You can install the stable version on R CRAN.

{r installation, eval = FALSE} install.packages("srlars", dependencies = TRUE)

You can install the development version from GitHub

library(devtools)
devtools::install_github("AnthonyChristidis/srlars")

Usage

# Simulation parameters
n <- 50
p <- 500
rho <- 0.5
rho.inactive <- 0.2
group.size <- 25
p.active <- 100
snr <- 1
contamination.prop <- 0.2

# Setting the seed
set.seed(0)

# Block Correlation
sigma.mat <- matrix(0, p, p)
sigma.mat[1:p.active, 1:p.active] <- rho.inactive
for(group in 0:(p.active/group.size - 1))
  sigma.mat[(group*group.size+1):(group*group.size+group.size),(group*group.size+1):(group*group.size+group.size)] <- rho
diag(sigma.mat) <- 1

# Simulation of beta vector
true.beta <- c(runif(p.active, 0, 5)*(-1)^rbinom(p.active, 1, 0.7), rep(0, p - p.active))

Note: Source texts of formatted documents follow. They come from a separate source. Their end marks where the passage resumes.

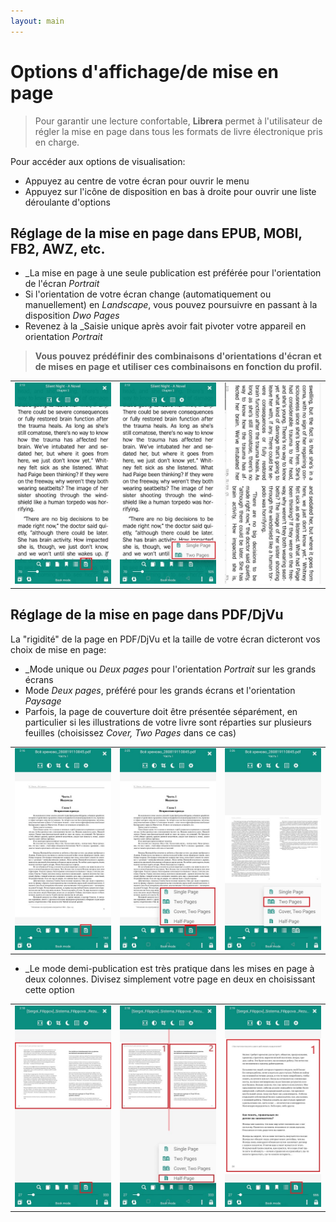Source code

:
 ```yaml
---
layout: main
---
```


# Options d'affichage/de mise en page

> Pour garantir une lecture confortable, **Librera** permet à l'utilisateur de régler la mise en page dans tous les formats de livre électronique pris en charge.

Pour accéder aux options de visualisation:
* Appuyez au centre de votre écran pour ouvrir le menu
* Appuyez sur l'icône de disposition en bas à droite pour ouvrir une liste déroulante d'options

## Réglage de la mise en page dans EPUB, MOBI, FB2, AWZ, etc.

* _La mise en page à une seule publication est préférée pour l'orientation de l'écran _Portrait_
* Si l'orientation de votre écran change (automatiquement ou manuellement) en _Landscape_, vous pouvez poursuivre en passant à la disposition _Dwo Pages_
* Revenez à la _Saisie unique après avoir fait pivoter votre appareil en orientation _Portrait_

> **Vous pouvez prédéfinir des combinaisons d'orientations d'écran et de mises en page et utiliser ces combinaisons en fonction du profil.**

||||
|-|-|-|
|![](1.jpg)|![](2.jpg)|![](3.jpg)|

## Réglage de la mise en page dans PDF/DjVu

La &quot;rigidité&quot; de la page en PDF/DjVu et la taille de votre écran dicteront vos choix de mise en page:
* _Mode unique ou _Deux pages_ pour l'orientation _Portrait_ sur les grands écrans
* Mode _Deux pages_, préféré pour les grands écrans et l'orientation _Paysage_
* Parfois, la page de couverture doit être présentée séparément, en particulier si les illustrations de votre livre sont réparties sur plusieurs feuilles (choisissez _Cover, Two Pages_ dans ce cas)

||||
|-|-|-|
|![](4.jpg)|![](5.jpg)|![](6.jpg)|

* _Le mode demi-publication est très pratique dans les mises en page à deux colonnes. Divisez simplement votre page en deux en choisissant cette option

||||
|-|-|-|
|![](7.jpg)|![](8.jpg)|![](9.jpg)|
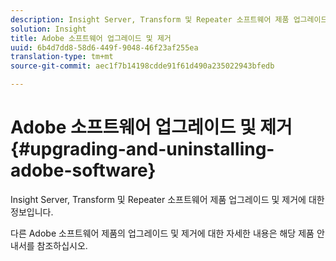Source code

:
 ```yaml
---
description: Insight Server, Transform 및 Repeater 소프트웨어 제품 업그레이드 및 제거에 대한 정보입니다.
solution: Insight
title: Adobe 소프트웨어 업그레이드 및 제거
uuid: 6b4d7dd8-58d6-449f-9048-46f23af255ea
translation-type: tm+mt
source-git-commit: aec1f7b14198cdde91f61d490a235022943bfedb

---
```



# Adobe 소프트웨어 업그레이드 및 제거{#upgrading-and-uninstalling-adobe-software}

Insight Server, Transform 및 Repeater 소프트웨어 제품 업그레이드 및 제거에 대한 정보입니다.

다른 Adobe 소프트웨어 제품의 업그레이드 및 제거에 대한 자세한 내용은 해당 제품 안내서를 참조하십시오.
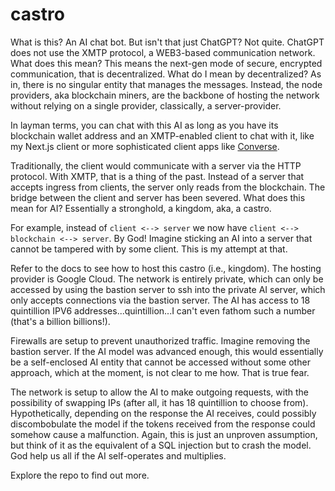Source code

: # castro

What is this? An AI chat bot. But isn't that just ChatGPT? Not quite. ChatGPT does not use the XMTP protocol, a WEB3-based communication network. What does this mean? This means the next-gen mode of secure, encrypted communication, that is decentralized. What do I mean by decentralized? As in, there is no singular entity that manages the messages. Instead, the node providers, aka blockchain miners, are the backbone of hosting the network without relying on a single provider, classically, a server-provider.

In layman terms, you can chat with this AI as long as you have its blockchain wallet address and an XMTP-enabled client to chat with it, like my Next.js client or more sophisticated client apps like [Converse](https://converse.xyz).

Traditionally, the client would communicate with a server via the HTTP protocol. With XMTP, that is a thing of the past. Instead of a server that accepts ingress from clients, the server only reads from the blockchain. The bridge between the client and server has been severed. What does this mean for AI? Essentially a stronghold, a kingdom, aka, a castro.

For example, instead of ```client <--> server``` we now have ```client <--> blockchain <--> server```. By God! Imagine sticking an AI into a server that cannot be tampered with by some client. This is my attempt at that.

Refer to the docs to see how to host this castro (i.e., kingdom). The hosting provider is Google Cloud. The network is entirely private, which can only be accessed by using the bastion server to ssh into the private AI server, which only accepts connections via the bastion server. The AI has access to 18 quintillion IPV6 addresses...quintillion...I can't even fathom such a number (that's a billion billions!).

Firewalls are setup to prevent unauthorized traffic. Imagine removing the bastion server. If the AI model was advanced enough, this would essentially be a self-enclosed AI entity that cannot be accessed without some other approach, which at the moment, is not clear to me how. That is true fear.

The network is setup to allow the AI to make outgoing requests, with the possibility of swapping IPs (after all, it has 18 quintillion to choose from). Hypothetically, depending on the response the AI receives, could possibly discombobulate the model if the tokens received from the response could somehow cause a malfunction. Again, this is just an unproven assumption, but think of it as the equivalent of a SQL injection but to crash the model. God help us all if the AI self-operates and multiplies.

Explore the repo to find out more.
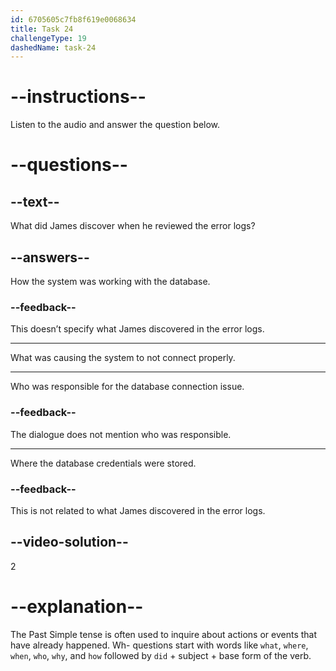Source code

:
 ```yaml
---
id: 6705605c7fb8f619e0068634
title: Task 24
challengeType: 19
dashedName: task-24
---
```


<!--
AUDIO REFERENCE:
James: The system wasn't connecting to the database properly. After that, I realized we didn't update the database credentials after the last security patch.
-->

# --instructions--

Listen to the audio and answer the question below.

# --questions--

## --text--

What did James discover when he reviewed the error logs?

## --answers--

How the system was working with the database.

### --feedback--

This doesn’t specify what James discovered in the error logs.

---

What was causing the system to not connect properly.

---

Who was responsible for the database connection issue.

### --feedback--

The dialogue does not mention who was responsible.

---

Where the database credentials were stored.

### --feedback--

This is not related to what James discovered in the error logs.

## --video-solution--

2

# --explanation--

The Past Simple tense is often used to inquire about actions or events that have already happened. Wh- questions start with words like `what`, `where`, `when`, `who`, `why`, and `how` followed by `did` + subject + base form of the verb.
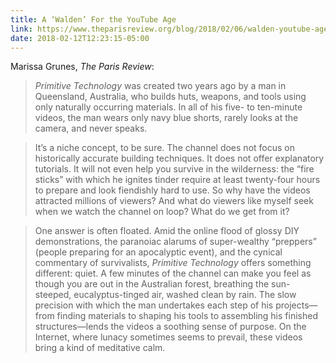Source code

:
 ```yaml
---
title: A ‘Walden’ For the YouTube Age 
link: https://www.theparisreview.org/blog/2018/02/06/walden-youtube-age/
date: 2018-02-12T12:23:15-05:00
---
```


Marissa Grunes, *The Paris Review*: 

> *Primitive Technology* was created two years ago by a man in Queensland, Australia, who builds huts, weapons, and tools using only naturally occurring materials. In all of his five- to ten-minute videos, the man wears only navy blue shorts, rarely looks at the camera, and never speaks. 

> It’s a niche concept, to be sure. The channel does not focus on historically accurate building techniques. It does not offer explanatory tutorials. It will not even help you survive in the wilderness: the “fire sticks” with which he ignites tinder require at least twenty-four hours to prepare and look fiendishly hard to use. So why have the videos attracted millions of viewers? And what do viewers like myself seek when we watch the channel on loop? What do we get from it? 

> One answer is often floated. Amid the online flood of glossy DIY demonstrations, the paranoiac alarums of super-wealthy “preppers” (people preparing for an apocalyptic event), and the cynical commentary of survivalists, *Primitive Technology* offers something different: quiet. A few minutes of the channel can make you feel as though you are out in the Australian forest, breathing the sun-steeped, eucalyptus-tinged air, washed clean by rain. The slow precision with which the man undertakes each step of his projects—from finding materials to shaping his tools to assembling his finished structures—lends the videos a soothing sense of purpose. On the Internet, where lunacy sometimes seems to prevail, these videos bring a kind of meditative calm.

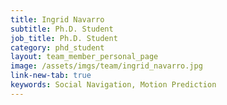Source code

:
 ```yaml
---
title: Ingrid Navarro
subtitle: Ph.D. Student
job_title: Ph.D. Student
category: phd_student
layout: team_member_personal_page
image: /assets/imgs/team/ingrid_navarro.jpg
link-new-tab: true
keywords: Social Navigation, Motion Prediction
---
```

<script>window.location.href = 'http://www.navars.xyz';</script>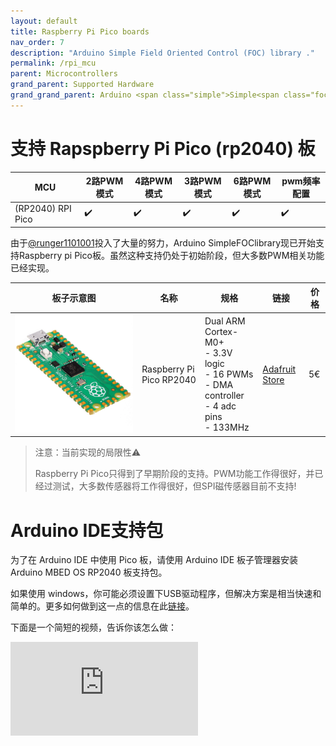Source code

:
 ```yaml
---
layout: default
title: Raspberry Pi Pico boards
nav_order: 7
description: "Arduino Simple Field Oriented Control (FOC) library ."
permalink: /rpi_mcu
parent: Microcontrollers
grand_parent: Supported Hardware
grand_grand_parent: Arduino <span class="simple">Simple<span class="foc">FOC</span>library</span>
---
```




# 支持 Rapspberry Pi Pico (rp2040) 板

MCU | 2路PWM模式 | 4路PWM模式 | 3路PWM模式 | 6路PWM模式 | pwm频率配置 
--- | --- |--- |--- |--- |--- 
(RP2040) RPI Pico | ✔️ | ✔️ | ✔️ | ✔️ | ✔️ 

由于[@runger1101001](https://github.com/runger1101001)投入了大量的努力，Arduino <span>Simple<span>FOC</span></span>library现已开始支持Raspberry pi Pico板。虽然这种支持仍处于初始阶段，但大多数PWM相关功能已经实现。

 板子示意图 | 名称 | 规格 | 链接 | 价格 
---- | --- | --- | --- | --- 
[<img src="extras/Images/pico.jpg" class="imgtable150">](https://www.adafruit.com/product/4883) | Raspberry Pi Pico RP2040 | Dual ARM Cortex-M0+  <br>- 3.3V logic<br> - 16 PWMs<br> - DMA controller <br>- 4 adc pins<br>- 133MHz |[Adafruit Store](https://www.adafruit.com/product/4883) | 5€ 

<blockquote class="warning"> <p class="heading">注意：当前实现的局限性⚠️</p>
Raspberry Pi Pico只得到了早期阶段的支持。PWM功能工作得很好，并已经过测试，大多数传感器将工作得很好，但SPI磁传感器目前不支持!
</blockquote>

# Arduino IDE支持包

为了在 Arduino IDE 中使用 Pico 板，请使用 Arduino IDE 板子管理器安装 Arduino MBED OS RP2040 板支持包。

如果使用 windows，你可能必须设置下USB驱动程序，但解决方案是相当快速和简单的。更多如何做到这一点的信息在此[链接](https://arduino-pico.readthedocs.io/en/latest/install.html#uploading-sketches)。

下面是一个简短的视频，告诉你该怎么做：

<iframe class="youtube" src="https://www.youtube.com/embed/5YOEauk9bLo" frameborder="0" allow="accelerometer; autoplay; encrypted-media; gyroscope; picture-in-picture" allowfullscreen></iframe>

# Setting the SD of the variance
sigma <- as.numeric(sqrt(t(true.beta) %*% sigma.mat %*% true.beta)/sqrt(snr))

# Simulation of test data
m <- 2e3
x_test <- mvnfast::rmvn(m, mu = rep(0, p), sigma = sigma.mat)
y_test <- x_test %*% true.beta + rnorm(m, 0, sigma)

# Simulation of uncontaminated data
x <- mvnfast::rmvn(n, mu = rep(0, p), sigma = sigma.mat)
y <- x %*% true.beta + rnorm(n, 0, sigma)

# Contamination of data
contamination_indices <- 1:floor(n*contamination.prop)
k_lev <- 2
k_slo <- 100
x_train <- x
y_train <- y
beta_cont <- true.beta
beta_cont[true.beta!=0] <- beta_cont[true.beta!=0]*(1 + k_slo)
beta_cont[true.beta==0] <- k_slo*max(abs(true.beta))
for(cont_id in contamination_indices){

  a <- runif(p, min = -1, max = 1)
  a <- a - as.numeric((1/p)*t(a) %*% rep(1, p))
  x_train[cont_id,] <- mvnfast::rmvn(1, rep(0, p), 0.1^2*diag(p)) + k_lev * a / as.numeric(sqrt(t(a) %*% solve(sigma.mat) %*% a))
  y_train[cont_id] <- t(x_train[cont_id,]) %*% beta_cont
}

# srlars models
srlars_fit <- srlars(x_train, y_train,
                     n_models = 5,
                     model_saturation = c("fixed", "p-value")[1],
                     alpha = 0.05, model_size = n-1,
                     robust = TRUE,
                     compute_coef = TRUE,
                     en_alpha = 1/4)
srlars_preds <- predict(srlars_fit, newx = x_test,
                        group_index = 1:srlars_fit$n_models,
                        dynamic = FALSE)
srlars_coefs <- coef(srlars_fit, group_index = 1:srlars_fit$n_models)
sens_srlars <- sum(which((srlars_coefs[-1]!=0)) <= p.active)/p.active
spec_srlars <- sum(which((srlars_coefs[-1]!=0)) <= p.active)/sum(srlars_coefs[-1]!=0)
mspe_srlars <- mean((y_test - srlars_preds)^2)/sigma^2

License

This package is free and open source software, licensed under GPL (>= 2).